Question 17 Explanation:
Government bonds are quoted in 32nds. Since the client has placed a sell order, the client is selling TO the firm. The firm buys FROM its clients at the bid price, which is 106.10, which is 106 and 10/32nds percent of par which in decimal format is 106.3125% times $5,000 par. This equals $5,315.63.
In accordance with the latest FINRA rules, under what circumstances may associated persons buy common shares of an IPO on the offering in their own account?
Under no circumstances
When the purchase is consistent with their normal investment practice and is not disproportionate in size to the overall offering.

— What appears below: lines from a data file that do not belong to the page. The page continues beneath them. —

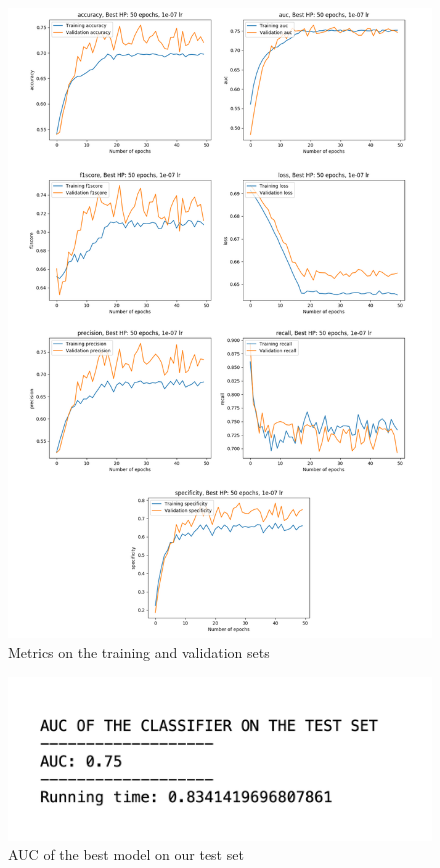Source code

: \newpage

\begin{figure}[!h]
\centering
\includegraphics[width=1\textwidth, keepaspectratio=true]{./figures/paper_reproduction_results.png}
\caption{Metrics on the training and validation sets}
\label{fig:paper_reproduction_results}
\end{figure}



\begin{figure}[!t]
\centering
\includegraphics[width=1\textwidth, keepaspectratio=true]{./figures/auc_our_test_set.png}
\caption{AUC of the best model on our test set}
\label{fig:paper_reproduction_auc_on_our_test_set}
\end{figure}

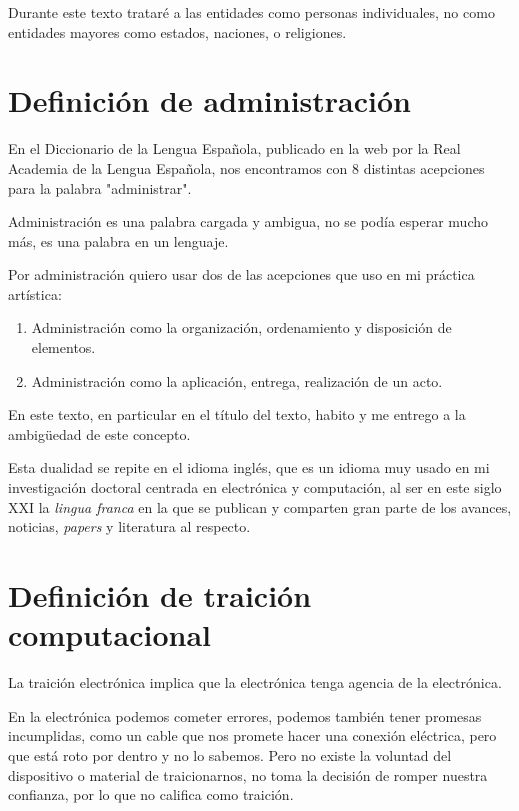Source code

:\documentclass{article}
\begin{document}
Durante este texto trataré a las entidades como personas individuales, no como entidades mayores como estados, naciones, o religiones.

\clearpage

\section{Definición de administración}

En el Diccionario de la Lengua Española, publicado en la web por la Real Academia de la Lengua Española, nos encontramos con 8 distintas acepciones para la palabra "administrar"\cite{administrar}.

Administración es una palabra cargada y ambigua, no se podía esperar mucho más, es una palabra en un lenguaje.

Por administración quiero usar dos de las acepciones que uso en mi práctica artística:

\begin{enumerate}
    \item Administración como la organización, ordenamiento y disposición de elementos.
    \item Administración como la aplicación, entrega, realización de un acto.
\end{enumerate}

En este texto, en particular en el título del texto, habito y me entrego a la ambigüedad de este concepto.

Esta dualidad se repite en el idioma inglés, que es un idioma muy usado en mi investigación doctoral centrada en electrónica y computación, al ser en este siglo XXI la \textit{lingua franca} en la que se publican y comparten gran parte de los avances, noticias, \textit{papers} y literatura al respecto.

\clearpage

\section{Definición de traición computacional}

La traición electrónica implica que la electrónica tenga agencia de la electrónica.

En la electrónica podemos cometer errores, podemos también tener promesas incumplidas, como un cable que nos promete hacer una conexión eléctrica, pero que está roto por dentro y no lo sabemos. Pero no existe la voluntad del dispositivo o material de traicionarnos, no toma la decisión de romper nuestra confianza, por lo que no califica como traición.
\end{document}
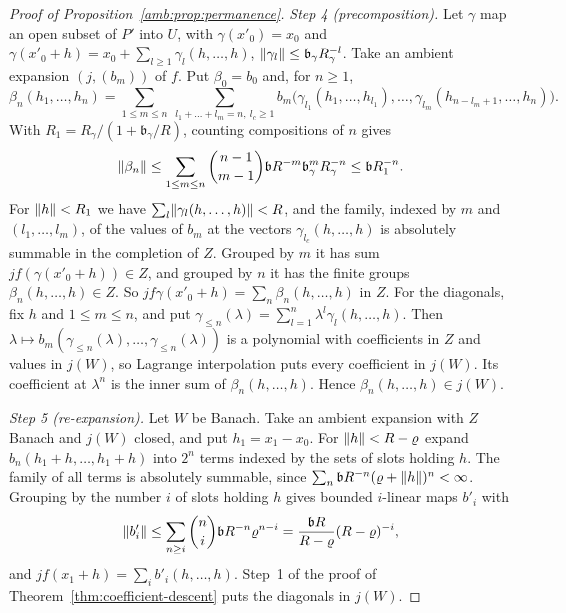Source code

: \begin{proof}[Proof of Proposition~\ref{amb:prop:permanence}]
\emph{Step 4 (precomposition).} Let $\gamma$ map an open subset of $P'$ into $U$, with $\gamma(x'_0)=x_0$ and $\gamma(x'_0+h)=x_0+\sum_{l\ge1}\gamma_l(h,\dots,h)$, $\norm{\gamma_l}\le \mathfrak b_\gamma R_\gamma^{-l}$. Take an ambient expansion $(j,(b_m))$ of $f$. Put $\beta_0=b_0$ and, for $n\ge1$,
\[
 \beta_n(h_1,\dots,h_n)=\sum_{1\le m\le n}\ \sum_{l_1+\dots+l_m=n,\ l_c\ge1}b_m\bigl(\gamma_{l_1}(h_1,\dots,h_{l_1}),\dots,\gamma_{l_m}(h_{n-l_m+1},\dots,h_n)\bigr).
\]
With $R_1=R_\gamma/(1+\mathfrak b_\gamma/R)$, counting compositions of $n$ gives
\[
 \norm{\beta_n}\le\sum_{1\le m\le n}\binom{n-1}{m-1}\mathfrak bR^{-m}\mathfrak b_\gamma^mR_\gamma^{-n}\le \mathfrak bR_1^{-n}.
\]
For $\norm h<R_1$ we have $\sum_l\norm{\gamma_l(h,\dots,h)}<R$, and the family, indexed by $m$ and $(l_1,\dots,l_m)$, of the values of $b_m$ at the vectors $\gamma_{l_c}(h,\dots,h)$ is absolutely summable in the completion of $Z$. Grouped by $m$ it has sum $jf(\gamma(x'_0+h))\in Z$, and grouped by $n$ it has the finite groups $\beta_n(h,\dots,h)\in Z$. So $jf\gamma(x'_0+h)=\sum_n\beta_n(h,\dots,h)$ in $Z$. For the diagonals, fix $h$ and $1\le m\le n$, and put $\gamma_{\le n}(\lambda)=\sum_{l=1}^n\lambda^l\gamma_l(h,\dots,h)$. Then $\lambda\mapsto b_m(\gamma_{\le n}(\lambda),\dots,\gamma_{\le n}(\lambda))$ is a polynomial with coefficients in $Z$ and values in $j(W)$, so Lagrange interpolation puts every coefficient in $j(W)$. Its coefficient at $\lambda^n$ is the inner sum of $\beta_n(h,\dots,h)$. Hence $\beta_n(h,\dots,h)\in j(W)$.

\emph{Step 5 (re-expansion).} Let $W$ be Banach. Take an ambient expansion with $Z$ Banach and $j(W)$ closed, and put $h_1=x_1-x_0$. For $\norm h<R-\varrho$ expand $b_n(h_1+h,\dots,h_1+h)$ into $2^n$ terms indexed by the sets of slots holding $h$. The family of all terms is absolutely summable, since $\sum_n\mathfrak bR^{-n}(\varrho+\norm h)^n<\infty$. Grouping by the number $i$ of slots holding $h$ gives bounded $i$\nobreakdash-linear maps $b'_i$ with
\[
 \norm{b'_i}\le\sum_{n\ge i}\binom ni\mathfrak bR^{-n}\varrho^{n-i}=\frac{\mathfrak bR}{R-\varrho}(R-\varrho)^{-i},
\]
and $jf(x_1+h)=\sum_ib'_i(h,\dots,h)$. Step~1 of the proof of Theorem~\ref{thm:coefficient-descent} puts the diagonals in $j(W)$.


\end{proof}

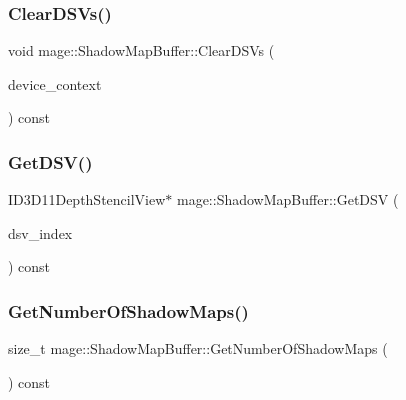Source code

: \hypertarget{structmage_1_1_shadow_map_buffer_ac2e03bb5d33f5014d9ef66df401308d9}{}\label{structmage_1_1_shadow_map_buffer_ac2e03bb5d33f5014d9ef66df401308d9} 
\subsubsection{\texorpdfstring{Clear\+D\+S\+Vs()}{ClearDSVs()}}
{\footnotesize\ttfamily void mage\+::\+Shadow\+Map\+Buffer\+::\+Clear\+D\+S\+Vs (\begin{DoxyParamCaption}\item[{I\+D3\+D11\+Device\+Context4 $\ast$}]{device\+\_\+context }\end{DoxyParamCaption}) const\hspace{0.3cm}{\ttfamily [noexcept]}}

\hypertarget{structmage_1_1_shadow_map_buffer_a8762dcdaca36c7a206dac362d387f0f1}{}\label{structmage_1_1_shadow_map_buffer_a8762dcdaca36c7a206dac362d387f0f1} 
\subsubsection{\texorpdfstring{Get\+D\+S\+V()}{GetDSV()}}
{\footnotesize\ttfamily I\+D3\+D11\+Depth\+Stencil\+View$\ast$ mage\+::\+Shadow\+Map\+Buffer\+::\+Get\+D\+SV (\begin{DoxyParamCaption}\item[{size\+\_\+t}]{dsv\+\_\+index }\end{DoxyParamCaption}) const\hspace{0.3cm}{\ttfamily [noexcept]}}

\hypertarget{structmage_1_1_shadow_map_buffer_ab0b78c26663aa303d8f72dc89ec25eea}{}\label{structmage_1_1_shadow_map_buffer_ab0b78c26663aa303d8f72dc89ec25eea} 
\subsubsection{\texorpdfstring{Get\+Number\+Of\+Shadow\+Maps()}{GetNumberOfShadowMaps()}}
{\footnotesize\ttfamily size\+\_\+t mage\+::\+Shadow\+Map\+Buffer\+::\+Get\+Number\+Of\+Shadow\+Maps (\begin{DoxyParamCaption}{ }\end{DoxyParamCaption}) const\hspace{0.3cm}{\ttfamily [noexcept]}}

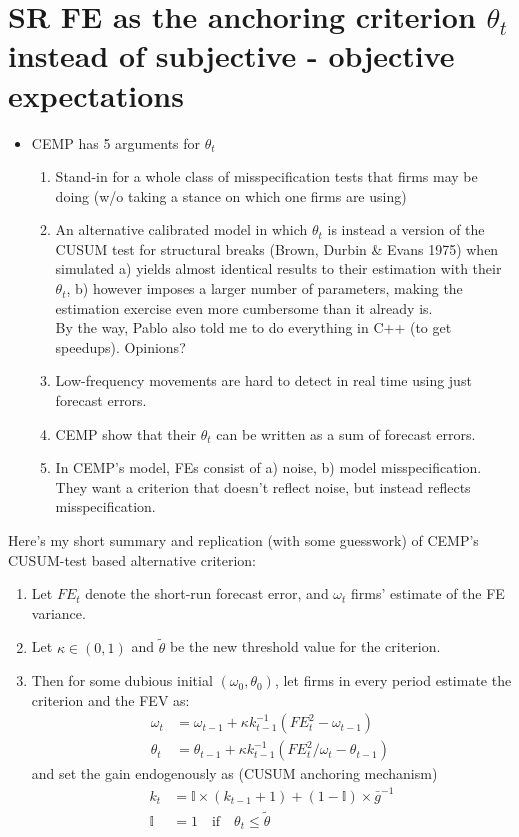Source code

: \documentclass[11pt]{article}
\renewcommand{\[}{\begin{equation}}
\renewcommand{\]}{\end{equation}}
\begin{document}
\section{SR FE as the anchoring criterion $\theta_t$ instead of subjective - objective expectations}
	\begin{itemize}
	\item  CEMP has 5 arguments for $\theta_t$ 
		\begin{enumerate}
		\item Stand-in for a whole class of misspecification tests that firms may be doing (w/o taking a stance on which one firms are using)
		\item An alternative calibrated model in which $\theta_t$ is instead a version of the CUSUM test for structural breaks (Brown, Durbin \& Evans 1975) when simulated a) yields almost identical results to their estimation with their $\theta_t$, b) however imposes a larger number of parameters, making the estimation exercise even more cumbersome than it already is. \\
		By the way, Pablo also told me to do everything in C++ (to get speedups). Opinions?
		\item Low-frequency movements are hard to detect in real time using just forecast errors.
		\item CEMP show that their $\theta_t$ can be written as a sum of forecast errors.
		\item In CEMP's model, FEs consist of a) noise, b) model misspecification. They want a criterion that doesn't reflect noise, but instead reflects misspecification.
		\end{enumerate}
	\end{itemize}

Here's my short summary and replication (with some guesswork) of CEMP's CUSUM-test based alternative criterion:
\begin{enumerate}
\item Let $FE_t$ denote the short-run forecast error, and $\omega_t$ firms' estimate of the FE variance.
\item Let $\kappa \in (0,1)$ and $\tilde{\theta}$ be the new threshold value for the criterion.
\item Then for some dubious initial $(\omega_0, \theta_0)$, let firms in every period estimate the criterion and the FEV as:
\begin{align}
 \omega_t & =  \omega_{t-1} + \kappa k_{t-1}^{-1}(FE_t^2 -\omega_{t-1})\\
\theta_t & =  \theta_{t-1} + \kappa k_{t-1}^{-1}(FE_t^2/\omega_t -\theta_{t-1})\
\end{align}
and set the gain endogenously as (CUSUM anchoring mechanism)
\begin{align}
k_t & = \mathbb{I}\times(k_{t-1}+1) + (1-\mathbb{I}) \times \bar{g}^{-1} \\
\mathbb{I} & = 1 \quad \text{if} \quad  \theta_t \leq \tilde{\theta}
\end{align}
\end{enumerate}
\end{document}
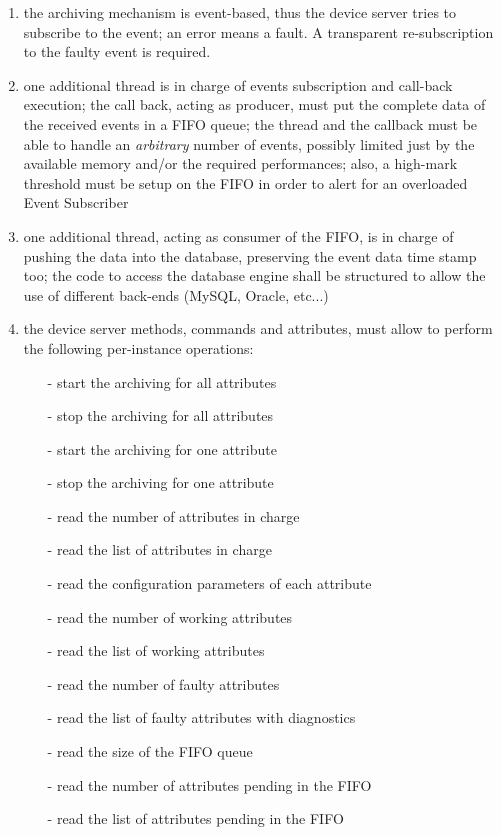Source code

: \documentclass[11pt,a4paper]{article}
\begin{document}
\begin{enumerate}
	\item the archiving mechanism is event-based, thus the device
			  server tries to subscribe to the event; an error means
				a fault. A transparent re-subscription to the faulty event
				is required.
	\item one additional thread is in charge of events subscription
				and call-back execution; the call back, acting as producer,
				must put the complete data of the received events in a FIFO
				queue; the thread and the callback must be able to handle an
				\emph{arbitrary} number of events, possibly limited just by the
				available memory and/or the required performances; also,
				a high-mark threshold must be setup on the FIFO in order
				to alert for an overloaded Event Subscriber
	\item one additional thread, acting as consumer of the FIFO, is
				in charge of pushing the data into the database, preserving
				the event data time stamp too; the code to access the database
				engine shall be structured to allow the use of different
				\mbox{back-ends} (MySQL, Oracle, etc...)
	\item the device server methods, commands and attributes, must allow
				to perform the following \mbox{per-instance} operations:
				\begin{itemize}
					\item[-] start the archiving for all attributes
					\item[-] stop the archiving for all attributes
					\item[-] start the archiving for one attribute
					\item[-] stop the archiving for one attribute
					\item[-] read the number of attributes in charge
					\item[-] read the list of attributes in charge
					\item[-] read the configuration parameters of each attribute
					\item[-] read the number of working attributes
					\item[-] read the list of working attributes
					\item[-] read the number of faulty attributes
					\item[-] read the list of faulty attributes with diagnostics
					\item[-] read the size of the FIFO queue
					\item[-] read the number of attributes pending in the FIFO
					\item[-] read the list of attributes pending in the FIFO
				\end{itemize}
\end{enumerate}
\end{document}
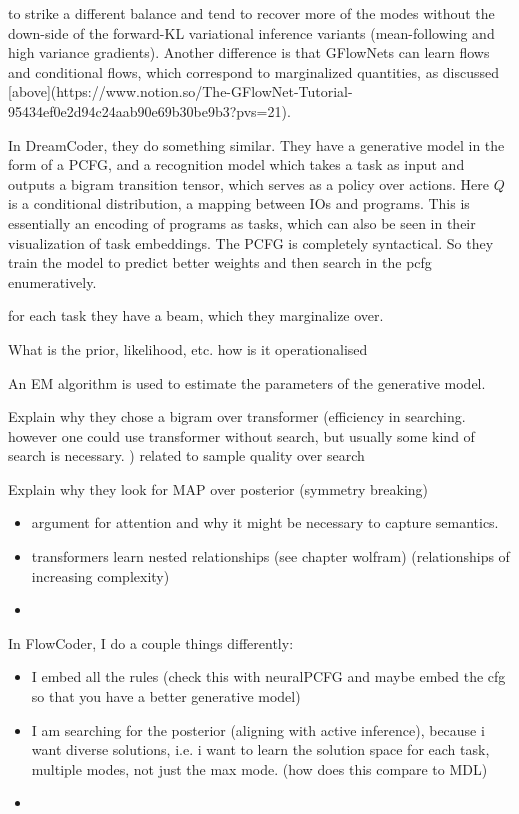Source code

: to strike a different balance and tend to recover more of the modes without the down-side of the forward-KL variational inference variants (mean-following and high variance gradients). Another difference is that GFlowNets can learn flows and conditional flows, which correspond to marginalized quantities, as discussed [above](https://www.notion.so/The-GFlowNet-Tutorial-95434ef0e2d94c24aab90e69b30be9b3?pvs=21).




In DreamCoder, they do something similar. They have a generative model in the form of a PCFG, and a recognition model which takes a task as input and outputs a bigram transition tensor, which serves as a policy over actions. Here $Q$ is a conditional distribution, a mapping between IOs and programs. This is essentially an encoding of programs as tasks, which can also be seen in their visualization of task embeddings.
The PCFG is completely syntactical.
So they train the model to predict better weights and then search in the pcfg enumeratively. 

for each task they have a beam, which they marginalize over. 

What is the prior, likelihood, etc. how is it operationalised

An EM algorithm is used to estimate the parameters of the generative model. 

Explain why they chose a bigram over transformer (efficiency in searching. however one could use transformer without search, but usually some kind of search is necessary. ) related to sample quality over search

Explain why they look for MAP over posterior (symmetry breaking)

\begin{itemize}
    \item argument for attention and why it might be necessary to capture semantics.
    \item transformers learn nested relationships (see chapter wolfram) (relationships of increasing complexity)
    \item 
\end{itemize}

In FlowCoder, I do a couple things differently:

\begin{itemize}
    \item I embed all the rules (check this with neuralPCFG and maybe embed the cfg so that you have a better generative model)
    \item I am searching for the posterior (aligning with active inference), because i want diverse solutions, i.e. i want to learn the solution space for each task, multiple modes, not just the max mode. (how does this compare to MDL)
    \item 
\end{itemize}

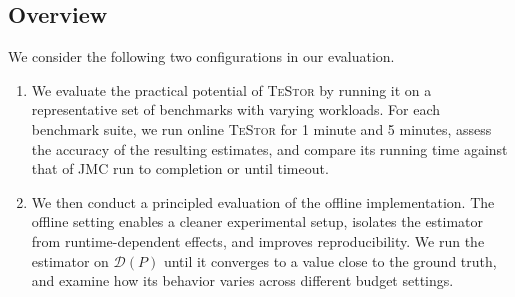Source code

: \documentclass[acmsmall]{acmart}
\newcommand{\testor}{\textsc{TeStor}\xspace}
\newcommand{\jmc}{\textsc{JMC}\xspace}
\newcommand{\pestor}
{\textsc{PeStor}\xspace}
\begin{document}
\subsection{Overview }
We consider the following two configurations in our evaluation.

 
\begin{enumerate}[label=\textbf{(\Alph*)}, leftmargin=2em]
\item \label{phase:online}
We evaluate the practical potential of \testor by running it on a representative set of benchmarks with varying workloads.
For each benchmark suite, we run online \testor for 1 minute and 5 minutes, assess the accuracy of the resulting estimates, and compare its running time against that of \jmc run to completion or until timeout.
\item \label{phase:acp} We then conduct a principled evaluation of the offline implementation. The offline setting enables a cleaner experimental setup, isolates the estimator from runtime-dependent effects, and improves reproducibility. We run the estimator on $\mathcal{D}(P)$ until it converges to a value close to the ground truth, and examine how its behavior varies across different budget settings.


\end{enumerate}  
\end{document}
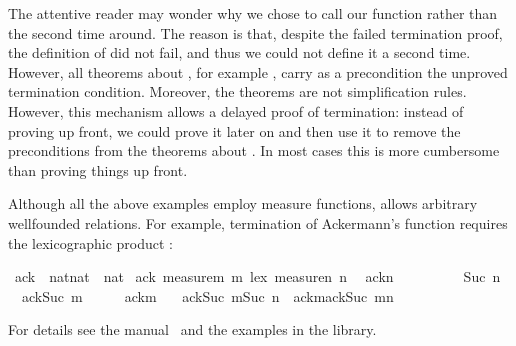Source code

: \begin{isabellebody}
\begin{isamarkuptext}
The attentive reader may wonder why we chose to call our function 
rather than  the second time around. The reason is that, despite
the failed termination proof, the definition of  did not
fail, and thus we could not define it a second time. However, all theorems
about , for example , carry as a precondition
the unproved termination condition. Moreover, the theorems
 are not simplification rules. However, this mechanism
allows a delayed proof of termination: instead of proving
 up front, we could prove 
it later on and then use it to remove the preconditions from the theorems
about . In most cases this is more cumbersome than proving things
up front.

Although all the above examples employ measure functions, 
allows arbitrary wellfounded relations. For example, termination of
Ackermann's function requires the lexicographic product :%
\end{isamarkuptext}%
\ ack\ {\isacharcolon}{\isacharcolon}\ {\isachardoublequote}nat{\isasymtimes}nat\ {\isasymRightarrow}\ nat{\isachardoublequote}\isanewline
{}\ ack\ {\isachardoublequote}measure{\isacharparenleft}{\isasymlambda}m{\isachardot}\ m{\isacharparenright}\ {\isacharless}{\isacharasterisk}lex{\isacharasterisk}{\isachargreater}\ measure{\isacharparenleft}{\isasymlambda}n{\isachardot}\ n{\isacharparenright}{\isachardoublequote}\isanewline
\ \ {\isachardoublequote}ack{\isacharparenleft}n{\isacharparenright}\ \ \ \ \ \ \ \ \ {\isacharequal}\ Suc\ n{\isachardoublequote}\isanewline
\ \ {\isachardoublequote}ack{\isacharparenleft}Suc\ m{\isacharcomma}\ \ \ \ \ {\isacharequal}\ ack{\isacharparenleft}m{\isacharcomma}\ \isanewline
\ \ {\isachardoublequote}ack{\isacharparenleft}Suc\ m{\isacharcomma}Suc\ n{\isacharparenright}\ {\isacharequal}\ ack{\isacharparenleft}m{\isacharcomma}ack{\isacharparenleft}Suc\ m{\isacharcomma}n{\isacharparenright}{\isacharparenright}{\isachardoublequote}%
\begin{isamarkuptext}%
\noindent
For details see the manual~\cite{isabelle-HOL} and the examples in the
library.%
\end{isamarkuptext}%
\end{isabellebody}%
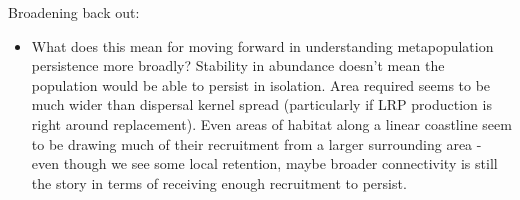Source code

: \documentclass[12pt, oneside]{article}   	%
\begin{document}
\begin{itemize}

\end{itemize}

Broadening back out:
\begin{itemize}
	\item What does this mean for moving forward in understanding metapopulation persistence more broadly? Stability in abundance doesn't mean the population would be able to persist in isolation. Area required seems to be much wider than dispersal kernel spread (particularly if LRP production is right around replacement). Even areas of habitat along a linear coastline seem to be drawing much of their recruitment from a larger surrounding area - even though we see some local retention, maybe broader connectivity is still the story in terms of receiving enough recruitment to persist.
\end{itemize}



\end{document}
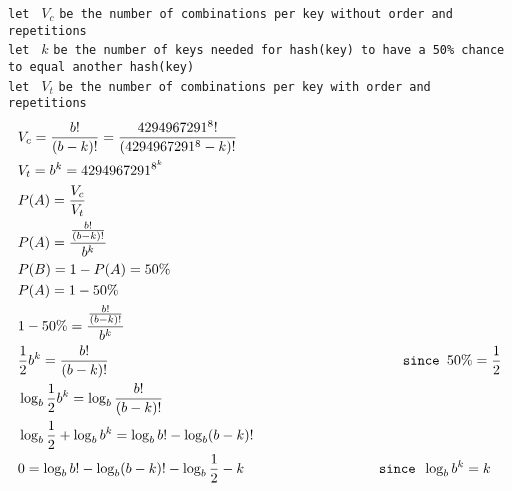\documentclass[fleqn, a4paper,12pt]{article}
\begin{document}
\texttt{let } $V_c$ \texttt{be the number of combinations per key without order and repetitions} \\
\texttt{let } $k$ \texttt{be the number of keys needed for hash(key) to have a 50\% chance to equal another hash(key)} \\
\texttt{let } $V_t$ \texttt{be the number of combinations per key with order and repetitions} \\

\[
\begin{aligned}
&V_c = \frac{b!}{(b-k)!} = \frac{4294967291^8!}{(4294967291^8-k)!} \\
&V_t = b^k = 4294967291^{8^k} \\
&P(A) = \frac{V_c}{V_t} \\
&P(A) = \frac{\frac{b!}{(b-k)!}}{b^k} \\
&P(B) = 1- P(A) = 50\%\\
&P(A) = 1 - 50\%\\
&1 - 50\% = \frac{\frac{b!}{(b-k)!}}{b^k} \\
&\frac{1}{2}b^k =  \frac{b!}{(b-k)!} \hspace{7.2cm} \texttt{ since }50\% = \frac{1}{2} \\
&\log_b\frac{1}{2}b^k = \log_b\frac{b!}{(b-k)!} \\
&\log_b\frac{1}{2} + \log_bb^k = \log_bb! - \log_b(b-k)! \\
&0 = \log_bb! - \log_b(b-k)! - \log_b\frac{1}{2} - k \hspace{3.2cm} \texttt{ since }\log_bb^k = k\\
\end{aligned}
\]
\thispagestyle{empty} %
\end{document}
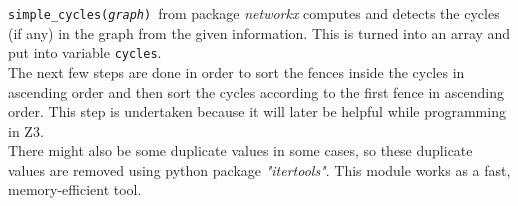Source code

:\documentclass[dvipsnames]{article}
\newcommand{\var}[1]{\color{OliveGreen} \texttt{#1}\color{black}}
\newcommand{\fun}[2]{\color{Sepia}\texttt{#1(\color{Gray}\textit{#2}\color{Sepia})}\color{black}}
\begin{document}
\fun{simple\_cycles}{graph}\ from package \textit{networkx} computes and detects the cycles (if any) in the graph from the given information. This is turned into an array and put into variable \var{cycles}.\\

The next few steps are done in order to sort the fences inside the cycles in ascending order and then sort the cycles according to the first fence in ascending order. This step is undertaken because it will later be helpful while programming in Z3.\\

There might also be some duplicate values in some cases, so these duplicate values are removed using python package \textit{"itertools"}. This module works as a fast, memory-efficient tool.
\end{document}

When the purchase is being made in an account held at a brokerage firm other than their own.
Both (B) and (C).
Question 18 Explanation:
FINRA rules prohibit personnel working in the brokerage industry from purchasing equity IPOs on the offering. There are some extremely narrowly-defined exceptions, however it is unlikely you would find those showing up on a registered rep examination.
SEC Rule 15c2-1 mandates that the maximum rehypothecation permissible by a member firm is:
50% of the purchase price in a margin account
100% of the customer debit balance
140% of the customer debit balance
25% of the current market value in a long margin account
Question 19 Explanation:
The member firm may use margin securities worth up to 140% of the customer’s debit balance in order to secure the margin loan to the customer.
Which of the below investments trades on an exchange at a price which is unrelated to its underlying value?
private hedge fund
closed-end investment company shares
open-end investment company shares
Question 20 Explanation:
Closed end investment companies have a market price which is determined by supply & demand, in the same way that listed and NASDAQ stock prices are determined by investor supply & demand. Therefore, the price of a closed-end share is not based upon, nor is it related to, the net asset value of the closed end fund. Private hedge funds don’t trade on an exchange: open end funds are priced each day AT the 4 pm NAV and don’t trade on an exchange: forward contracts are private commodities contracts, and don’t trade on an exchange.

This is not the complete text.